These and other objects, features and advantages of the present invention will become apparent from the following description taken in conjunction with the accompanying drawings, which show, by way of example only, several embodiments according to the present invention.

Fig. 1(a) is a schematic perspective view of a first embodiment of the invention, wherein

Fig. 1(b) is a view in the direction of arrow A in Fig. 1(a);

Fig. 2 graphically illustrates changes in the lamp surface temperature that occur when the distance d is varied;

Fig. 3 schematically shows the measurement parameters, such as a temperature measurement position, relating to data illustrated in Fig. 2;

Fig. 4 is a cross-sectional view of a second embodiment of the invention, with Figs. 4(a) and 4(b) being enlarged detail views of the two nozzles used therein;

Fig. 5 shows a schematic representation of an example of a treatment device which uses a light emitter;

Fig. 6 shows a schematic representation of an arrangement of a lamp, a mirror and a workpiece in the light emitter;

Fig. 7(b) is a graphical representation of the peak irradiance of the light emitter as a function of position x with reference to the diagram of Fig. 7(a);

Fig. 8(b) shows a graphical representation of the peak irradiation intensity of the light emitter depending on the position x with reference to the diagram of Fig. 8(a)

Fig. 9 illustrates schematically the process of cooling the lamp; and

Fig. 10 shows schematically a change in the shape of the mirror accompanied by a change in the lamp diameter.

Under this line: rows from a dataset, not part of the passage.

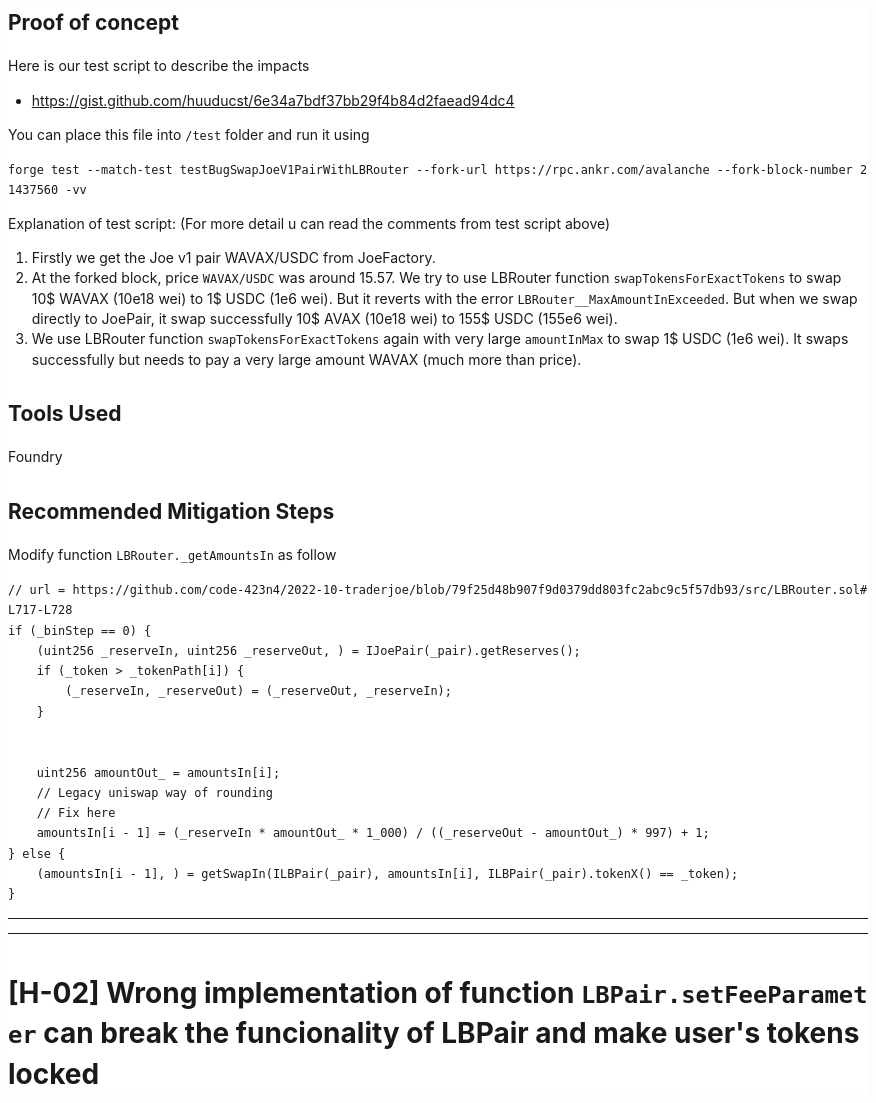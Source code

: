 
## Proof of concept 
Here is our test script to describe the impacts 
* https://gist.github.com/huuducst/6e34a7bdf37bb29f4b84d2faead94dc4

You can place this file into `/test` folder and run it using 
```bash=
forge test --match-test testBugSwapJoeV1PairWithLBRouter --fork-url https://rpc.ankr.com/avalanche --fork-block-number 21437560 -vv
```

Explanation of test script: (For more detail u can read the comments from test script above)
1. Firstly we get the Joe v1 pair WAVAX/USDC from JoeFactory.
2. At the forked block, price `WAVAX/USDC` was around 15.57. We try to use LBRouter function `swapTokensForExactTokens` to swap 10$ WAVAX (10e18 wei) to 1$ USDC (1e6 wei). But it reverts with the error `LBRouter__MaxAmountInExceeded`.
But when we swap directly to JoePair, it swap successfully 10$ AVAX (10e18 wei) to 155$ USDC (155e6 wei).
3. We use LBRouter function `swapTokensForExactTokens` again with very large `amountInMax` to swap 1$ USDC (1e6 wei). It swaps successfully but needs to pay a very large amount WAVAX (much more than price).

## Tools Used
Foundry 
 
## Recommended Mitigation Steps
Modify function `LBRouter._getAmountsIn` as follow
```solidity=
// url = https://github.com/code-423n4/2022-10-traderjoe/blob/79f25d48b907f9d0379dd803fc2abc9c5f57db93/src/LBRouter.sol#L717-L728
if (_binStep == 0) {
    (uint256 _reserveIn, uint256 _reserveOut, ) = IJoePair(_pair).getReserves();
    if (_token > _tokenPath[i]) {
        (_reserveIn, _reserveOut) = (_reserveOut, _reserveIn);
    }


    uint256 amountOut_ = amountsIn[i];
    // Legacy uniswap way of rounding
    // Fix here 
    amountsIn[i - 1] = (_reserveIn * amountOut_ * 1_000) / ((_reserveOut - amountOut_) * 997) + 1;
} else {
    (amountsIn[i - 1], ) = getSwapIn(ILBPair(_pair), amountsIn[i], ILBPair(_pair).tokenX() == _token);
}
```

***************************
***************************
# [H-02] Wrong implementation of function `LBPair.setFeeParameter` can break the funcionality of LBPair and make user's tokens locked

Fig. 1 schematically shows a light emitter according to a first embodiment of the invention, wherein Fig. 1(a) is a perspective view of the light emitter and Fig. 1(b) is a view in the direction of arrow A in Fig. 1(a). In Fig. 1(a), a lamp housing covering the focusing mirror 2 is not shown.

The lamp 1 comprises a rod-shaped or similar high-pressure lamp tube with electrodes, and the focusing mirror has a cross-section of partially elliptical shape. The lamp 1 is arranged in a first focus position of the partially elliptical shape of the focusing mirror. Ultraviolet rays which emerge from the lamp 1 from blasted are focused on a workpiece which is arranged in the second focus position of the elliptical shape (or passes through the position as described above).

In order to increase the peak illumination intensity, it is advantageous that the tube diameter of the lamp 1 is small. When the required peak illumination intensity, the performance of the fan which draws in cooling air, the tube diameter of a high-pressure lamp with electrodes which can be used for practical purposes, and an upper limit of a magnitude of the input electric power which can be supplied to the high-pressure lamp electrodes, and the like are taken into consideration, it is desirable that the tube diameter of the lamp is about 10 mm to 12 mm.

Furthermore, a cooling nozzle 4 is provided for sucking in a cooling air flow into a pipe 5. The cooling nozzle protrudes on one side of the lamp 1, as shown in the drawing.

A gap of d is set between the lamp 1 and a cooling air inlet opening 4a of the cooling nozzle 4. Furthermore, the width (diameter) D of the cooling nozzle is set to D ≥ 2d. The cooling air is sucked in successively through the gap of width d, the cooling nozzle 4 and the pipe 5 by means of a blower not shown in the drawing.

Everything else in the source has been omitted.